PROVIDED RECORDS:
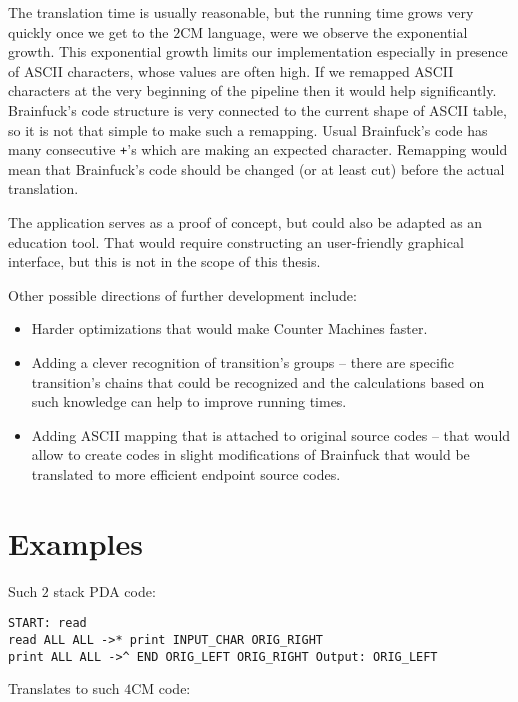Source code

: \documentclass[english,shortabstract,mgr]{iithesis}
\begin{document}
The translation time is usually reasonable, but the running time grows
very quickly once we get to the $2$CM language, were we observe the exponential growth.
This exponential growth limits our implementation especially in presence of ASCII
characters, whose values are often high.
If we remapped ASCII characters at the very beginning of the pipeline
then it would help significantly. Brainfuck's code structure is very connected
to the current shape of ASCII table, so it is not that simple to make such a remapping.
Usual Brainfuck's code has many consecutive \texttt{+}'s which are making
an expected character. Remapping would mean that Brainfuck's code should be changed
(or at least cut) before the actual translation.

The application serves as a proof of concept, but could also be adapted
as an education tool. That would require constructing an user-friendly
graphical interface, but this is not in the scope of this thesis.

Other possible directions of further development include:
\begin{itemize}
  \item Harder optimizations that would make Counter Machines faster.
  \item Adding a clever recognition of transition's groups -- there are specific
      transition's chains that could be recognized and the calculations
      based on such knowledge can help to improve running times.
  \item Adding ASCII mapping that is attached to original source codes -- that
      would allow to create codes in slight modifications of Brainfuck that
      would be translated to more efficient endpoint source codes.
\end{itemize}



{}

\appendix

\chapter{Examples}


Such $2$ stack PDA code:

\begin{verbatim}
START: read
read ALL ALL ->* print INPUT_CHAR ORIG_RIGHT
print ALL ALL ->^ END ORIG_LEFT ORIG_RIGHT Output: ORIG_LEFT
\end{verbatim}

Translates to such $4$CM code:
\end{document}

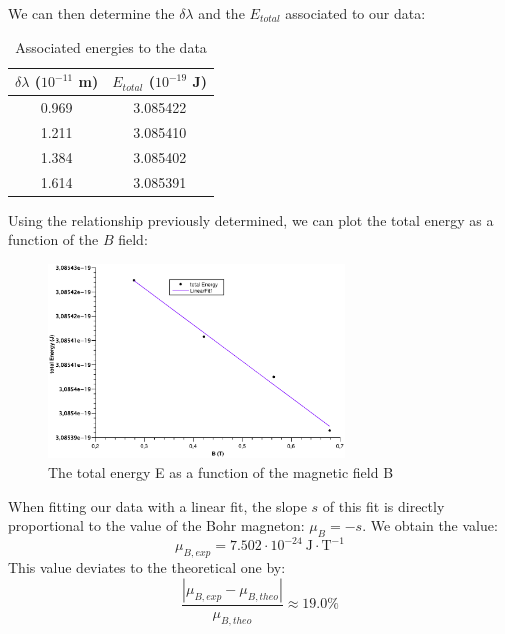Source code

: \documentclass{scrartcl}
\begin{document}
We can then determine the $\delta \lambda$ and the $E_{total}$ associated to our data:
\begin{table}[H]
    \centering
    \begin{tabular}{c|c}
        $\delta \lambda$ ($10^{-11}$ m) & $E_{total}$ ($10^{-19}$ J) \\ \hline
        0.969 & 3.085422 \\
        1.211 & 3.085410 \\
        1.384 & 3.085402 \\
        1.614 & 3.085391
    \end{tabular}
    \caption{Associated energies to the data}
    \label{tab:energies}
\end{table}

Using the relationship previously determined, we can plot the total energy as a function of the $B$ field:
\begin{figure}[H]
    \centering
    \includegraphics[width=0.7\textwidth]{E_function_B.eps}
    \caption{The total energy E as a function of the magnetic field B}
    \label{fig:E(B)}
\end{figure}

When fitting our data with a linear fit, the slope $s$ of this fit is directly proportional to the value of the Bohr magneton: $\mu_B = -s$. We obtain the value: \begin{equation} \mu_{B,exp} = 7.502 \cdot 10^{-24} \ \text{J} \cdot \text{T}^{-1} \end{equation} This value deviates to the theoretical one by: \begin{equation} \frac{|\mu_{B,exp}-\mu_{B,theo}|}{\mu_{B,theo}} \approx 19.0 \% \end{equation}
\end{document}
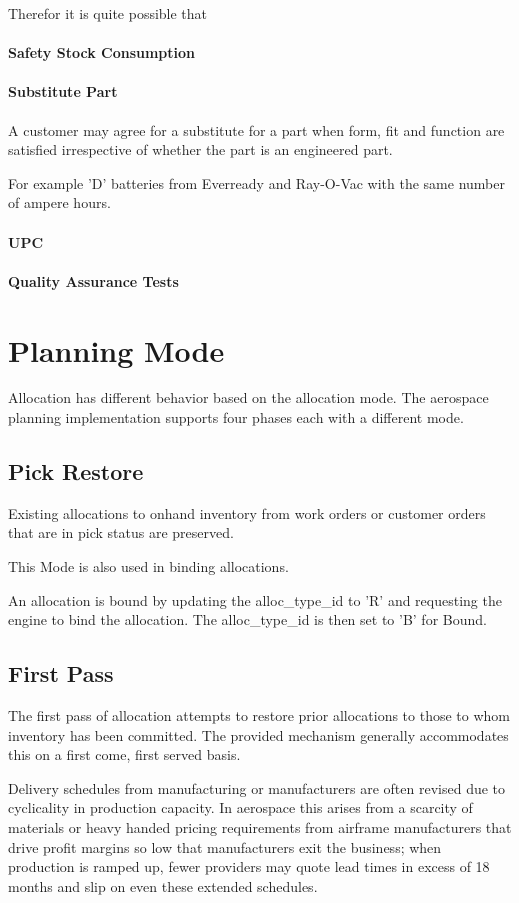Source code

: Therefor it is quite possible that 

\paragraph{Safety Stock Consumption}

\paragraph{Substitute Part}
A customer may agree for a substitute for a part when form, fit and function are satisfied irrespective 
of whether the part is an engineered part.

For example 'D' batteries from Everready and Ray-O-Vac with the same number of ampere hours.
\paragraph{UPC}
\paragraph{Quality Assurance Tests}
\section{Planning Mode}
Allocation has different behavior based on the allocation mode.  The aerospace
planning implementation supports 
four phases each with a different mode.

\subsection{Pick Restore}
Existing allocations to onhand inventory from work orders or customer orders
that are in pick status are preserved.

This Mode is also used in binding allocations.

An allocation is bound by updating the alloc\_type\_id to 'R' and requesting the
engine to bind the allocation.  
The alloc\_type\_id is then set to 'B' for Bound.
\subsection{First Pass}
The first pass of allocation attempts to restore prior allocations to those to whom inventory
has been committed.  The provided mechanism generally accommodates this on a first come, first served basis.

Delivery schedules from manufacturing or manufacturers are often revised due to cyclicality in production 
capacity.  In aerospace this arises from a scarcity of materials or heavy handed pricing requirements 
from airframe manufacturers that drive profit margins so low that manufacturers exit the business; when 
production is ramped up, fewer providers may quote lead times in excess of 18 months and slip on even
these extended schedules.

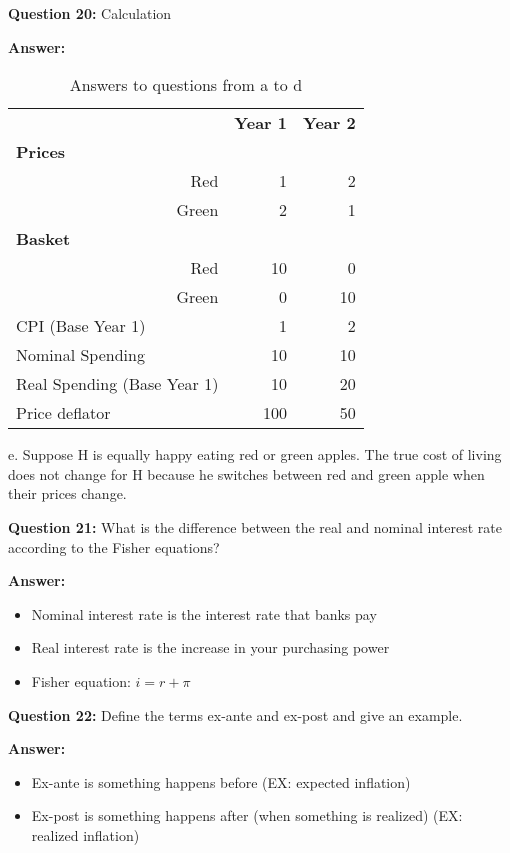 \documentclass[a4paper, 11pt]{article}
\begin{document}
\textbf{Question 20:} Calculation

\textbf{Answer:} 

\begin{table}[htbp]
  \centering
  \caption{Answers to questions from a to d}
    \begin{tabular}{lrr}
    \toprule
    \toprule
          & \multicolumn{1}{c}{\textbf{Year 1}} & \multicolumn{1}{c}{\textbf{Year 2}} \\
    \textbf{Prices} &       &  \\
    \multicolumn{1}{r}{Red} & 1     & 2 \\
    \multicolumn{1}{r}{Green} & 2     & 1 \\
    \textbf{Basket} &       &  \\
    \multicolumn{1}{r}{Red} & 10    & 0 \\
    \multicolumn{1}{r}{Green} & 0     & 10 \\
    \midrule
    CPI (Base Year 1) & 1     & 2 \\
    Nominal Spending & 10    & 10 \\
    Real Spending (Base Year 1) & 10    & 20 \\
    Price deflator & 100   & 50 \\
    \bottomrule
    \end{tabular}%
\end{table}%

\clearpage

e. Suppose H is equally happy eating red or green apples. The true cost of living does not change for H because he switches between red and green apple when their prices change.

\textbf{Question 21:} What is the difference between the real and nominal interest rate according to the Fisher equations?

\textbf{Answer:} 
\begin{itemize}
\item Nominal interest rate is the interest rate that banks pay
\item Real interest rate is the increase in your purchasing power
\item Fisher equation: $i = r + \pi$
\end{itemize}

\textbf{Question 22:} Define the terms ex-ante and ex-post and give an example.

\textbf{Answer:} 

\begin{itemize}
\item Ex-ante is something happens before (EX: expected inflation)
\item Ex-post is something happens after (when something is realized) (EX: realized inflation)
\end{itemize}
\end{document}
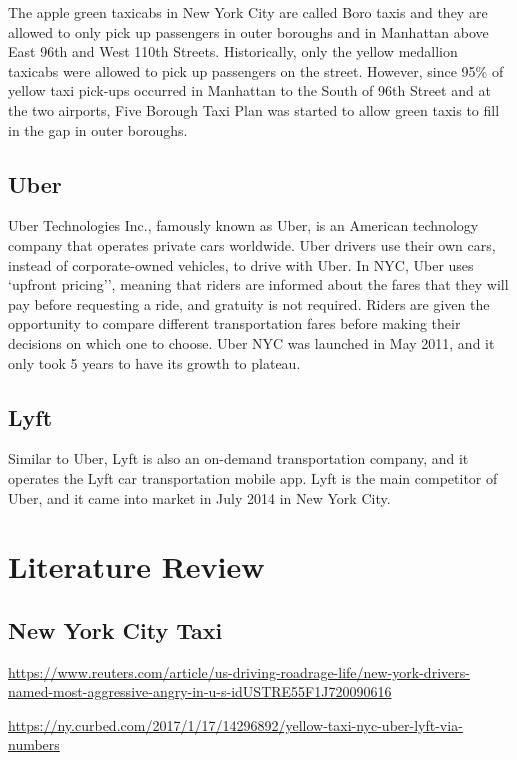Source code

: \documentclass[12pt,twoside]{reedthesis}
\theoremstyle{definition}
\theoremstyle{definition}
\theoremstyle{definition}
\theoremstyle{remark}
\begin{document}
The apple green taxicabs in New York City are called Boro taxis and they
are allowed to only pick up passengers in outer boroughs and in
Manhattan above East 96th and West 110th Streets. Historically, only the
yellow medallion taxicabs were allowed to pick up passengers on the
street. However, since 95\% of yellow taxi pick-ups occurred in
Manhattan to the South of 96th Street and at the two airports, Five
Borough Taxi Plan was started to allow green taxis to fill in the gap in
outer boroughs.

\subsection{Uber}\label{uber}

Uber Technologies Inc., famously known as Uber, is an American
technology company that operates private cars worldwide. Uber drivers
use their own cars, instead of corporate-owned vehicles, to drive with
Uber. In NYC, Uber uses `upfront pricing'', meaning that riders are
informed about the fares that they will pay before requesting a ride,
and gratuity is not required. Riders are given the opportunity to
compare different transportation fares before making their decisions on
which one to choose. Uber NYC was launched in May 2011, and it only took
5 years to have its growth to plateau.

\subsection{Lyft}\label{lyft}

Similar to Uber, Lyft is also an on-demand transportation company, and
it operates the Lyft car transportation mobile app. Lyft is the main
competitor of Uber, and it came into market in July 2014 in New York
City.

\section{Literature Review}\label{literature-review}

\subsection{New York City Taxi}\label{new-york-city-taxi}

\url{https://www.reuters.com/article/us-driving-roadrage-life/new-york-drivers-named-most-aggressive-angry-in-u-s-idUSTRE55F1J720090616}

\url{https://ny.curbed.com/2017/1/17/14296892/yellow-taxi-nyc-uber-lyft-via-numbers}
\end{document}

ASSIGNMENT: Output each line of the listing above that has "taxis".

RESPONSE:
The apple green taxicabs in New York City are called Boro taxis and they
Borough Taxi Plan was started to allow green taxis to fill in the gap in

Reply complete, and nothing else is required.